Brain training in the form of relational skills training can help kids with autism and asperger's learn. Psychologists have long suspected that Autistic and Asperger's children lack what is called "perspective taking". In simple terms, these children lack the ability to imagine what it is like to have someone else's feelings or “perspective” on things and so they appear to lack empathy and live in their "own little world".
Treatments for these conditions are based on best guesses as to how to help kids with this problem. Until recently psychologists have done a poor job at defining exactly what skills are involved in learning how to take someone else’s perspective.

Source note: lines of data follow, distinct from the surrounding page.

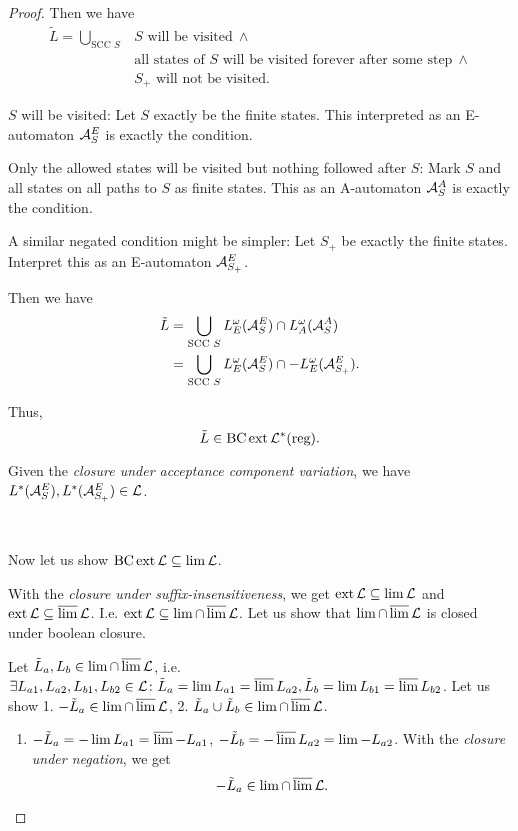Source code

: \begin{lemma}
\begin{proof}
Then we have
\begin{align*}
\tilde L = \bigcup_{\text{SCC } S} & S \text{ will be visited} \ \wedge \\
& \text{all states of } S \text{ will be visited forever after some step} \ \wedge \\
& S_+ \text{ will not be visited} .
\end{align*}

$S$ will be visited: Let $S$ exactly be the finite states. This interpreted as an E-automaton $\mathcal{A}^E_S$ is exactly the condition.

Only the allowed states will be visited but nothing followed after $S$: Mark $S$ and all states on all paths to $S$ as finite states. This as an A-automaton $\mathcal{A}^A_S$ is exactly the condition.

A similar negated condition might be simpler: Let $S_+$ be exactly the finite states. Interpret this as an E-automaton $\mathcal{A}^E_{S_+}$.

Then we have
\begin{align*}
\tilde L & = \bigcup_{\text{SCC } S} L^\omega_E (\mathcal{A}^E_S) \cap L^\omega_A (\mathcal{A}^A_S) \\
& = \bigcup_{\text{SCC } S} L^\omega_E (\mathcal{A}^E_S) \cap -L^\omega_E (\mathcal{A}^E_{S_+}) .
\end{align*}

Thus,
\[ \tilde L \in \operatorname{BC} \operatorname{ext} \mathcal{L}^*(\text{reg}) . \]

Given the \emph{closure under acceptance component variation}, we have $L^*(\mathcal{A}^E_S), L^*(\mathcal{A}^E_{S_+}) \in \mathcal{L}$.

\

Now let us show $\operatorname{BC} \operatorname{ext} \mathcal{L} \subseteq \lim \mathcal{L}$.

With the \emph{closure under suffix-insensitiveness}, we get $\operatorname{ext} \mathcal{L} \subseteq \lim \mathcal{L}$ and $\operatorname{ext} \mathcal{L} \subseteq \operatorname{\overline{lim}} \mathcal{L}$. I.e. $\operatorname{ext} \mathcal{L} \subseteq \lim \cap \operatorname{\overline{lim}} \mathcal{L}$. Let us show that $\lim \cap \operatorname{\overline{lim}} \mathcal{L}$ is closed under boolean closure.

Let $\tilde L_a,L_b \in \lim \cap \operatorname{\overline{lim}} \mathcal{L}$, i.e. $\exists L_{a1}, L_{a2}, L_{b1}, L_{b2} \in \mathcal{L} \colon \tilde L_a = \lim L_{a1} = \operatorname{\overline{lim}} L_{a2}, \tilde L_b = \lim L_{b1} = \operatorname{\overline{lim}} L_{b2}$. Let us show 1. $-\tilde L_a \in \lim \cap \operatorname{\overline{lim}} \mathcal{L}$, 2. $\tilde L_a \cup \tilde L_b \in \lim \cap \operatorname{\overline{lim}} \mathcal{L}$.
\begin{enumerate}
\item $-\tilde L_a = -\lim L_{a1} = \operatorname{\overline{lim}} -L_{a1}$, $-\tilde L_b = -\operatorname{\overline{lim}} L_{a2} = \lim -L_{a2}$. With the \emph{closure under negation}, we get
\[ -\tilde L_a \in \lim \cap \operatorname{\overline{lim}} \mathcal{L} . \]


\end{enumerate}
\end{proof}
\end{lemma}
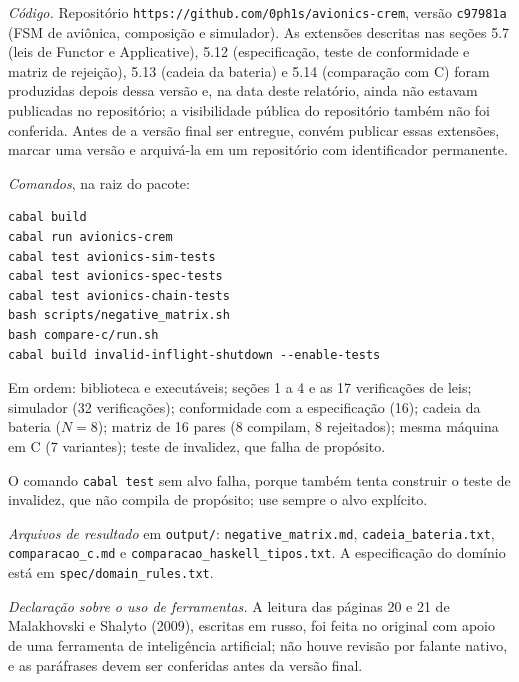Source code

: \documentclass[12pt,a4paper]{article}
\begin{document}
\textit{Código.} Repositório \texttt{https://github.com/0ph1s/avionics-crem}, versão \texttt{c97981a} (FSM de aviônica, composição e simulador). As extensões descritas nas seções 5.7 (leis de Functor e Applicative), 5.12 (especificação, teste de conformidade e matriz de rejeição), 5.13 (cadeia da bateria) e 5.14 (comparação com C) foram produzidas depois dessa versão e, na data deste relatório, ainda não estavam publicadas no repositório; a visibilidade pública do repositório também não foi conferida. Antes de a versão final ser entregue, convém publicar essas extensões, marcar uma versão e arquivá-la em um repositório com identificador permanente.

\textit{Comandos}, na raiz do pacote:

{\footnotesize
\begin{verbatim}
cabal build
cabal run avionics-crem
cabal test avionics-sim-tests
cabal test avionics-spec-tests
cabal test avionics-chain-tests
bash scripts/negative_matrix.sh
bash compare-c/run.sh
cabal build invalid-inflight-shutdown --enable-tests
\end{verbatim}
}

Em ordem: biblioteca e executáveis; seções 1 a 4 e as 17 verificações de leis; simulador (32 verificações); conformidade com a especificação (16); cadeia da bateria ($N = 8$); matriz de 16 pares (8 compilam, 8 rejeitados); mesma máquina em C (7 variantes); teste de invalidez, que falha de propósito.

O comando \texttt{cabal test} sem alvo falha, porque também tenta construir o teste de invalidez, que não compila de propósito; use sempre o alvo explícito.

\textit{Arquivos de resultado} em \texttt{output/}: \texttt{negative\_matrix.md}, \texttt{cadeia\_bateria.txt}, \texttt{comparacao\_c.md} e \texttt{comparacao\_haskell\_tipos.txt}. A especificação do domínio está em \texttt{spec/domain\_rules.txt}.

\textit{Declaração sobre o uso de ferramentas.} A leitura das páginas 20 e 21 de Malakhovski e Shalyto (2009), escritas em russo, foi feita no original com apoio de uma ferramenta de inteligência artificial; não houve revisão por falante nativo, e as paráfrases devem ser conferidas antes da versão final.
\end{document}
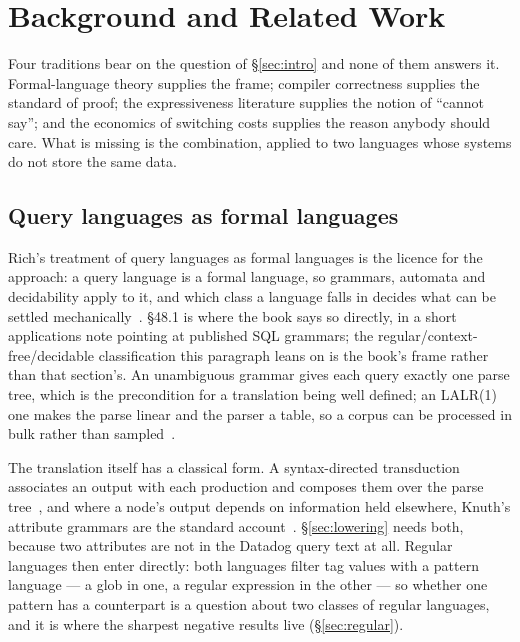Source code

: 
\section{Background and Related Work}
\label{sec:background}

Four traditions bear on the question of \S\ref{sec:intro} and none of them answers it.
Formal-language theory supplies the frame; compiler correctness supplies the standard of
proof; the expressiveness literature supplies the notion of ``cannot say''; and the
economics of switching costs supplies the reason anybody should care. What is missing is
the combination, applied to two languages whose systems do not store the same data.

\subsection{Query languages as formal languages}

Rich's treatment of query languages as formal languages is the licence for the
approach: a query language is a formal language, so grammars, automata and decidability
apply to it, and which class a language falls in decides what can be settled
mechanically~\citep{rich2008}. §48.1 is where the book says so directly, in a short
applications note pointing at published SQL grammars; the regular/context-free/decidable
classification this paragraph leans on is the book's frame rather than that section's. An unambiguous grammar gives
each query exactly one parse tree, which is the precondition for a translation being
well defined; an LALR(1) one makes the parse linear and the parser a table, so a corpus
can be processed in bulk rather than sampled~\citep{aho2006}.

The translation itself has a classical form. A syntax-directed transduction associates an
output with each production and composes them over the parse tree~\citep{lewis1968}, and
where a node's output depends on information held elsewhere, Knuth's attribute grammars
are the standard account~\citep{knuth1968}. \S\ref{sec:lowering} needs both, because two
attributes are not in the Datadog query text at all. Regular languages then enter
directly: both languages filter tag values with a pattern language --- a glob in one, a
regular expression in the other --- so whether one pattern has a counterpart is a
question about two classes of regular languages, and it is where the sharpest negative
results live (\S\ref{sec:regular}).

However, in recent years, psychologists have made breakthroughs in identifying exactly how to teach better perspective taking and empathy.
The solution lies in the finding that a very specific "relational skill" is lacking in kids with Autism and Asperger's and it is one that can be easily taught. This skill is called a “deictic” relational skill set and in plain English it refers to the inability to imagine how things might be if looked at from a different place or time.
Here is a simple skill that even a intelligent Asperger's child will find difficult.
Q. If you and I swapped chairs now, and today became tomorrow, where would you be sitting tomorrow?
A. "Over there where you are sitting now".
While any normally developing child might find this question difficult, Autistic and Asperger's kids find them particularly difficult, even when they are bright in other ways. It's no surprise they find it difficult to feel empathy – because they cannot imagine what it is like to be somebody else.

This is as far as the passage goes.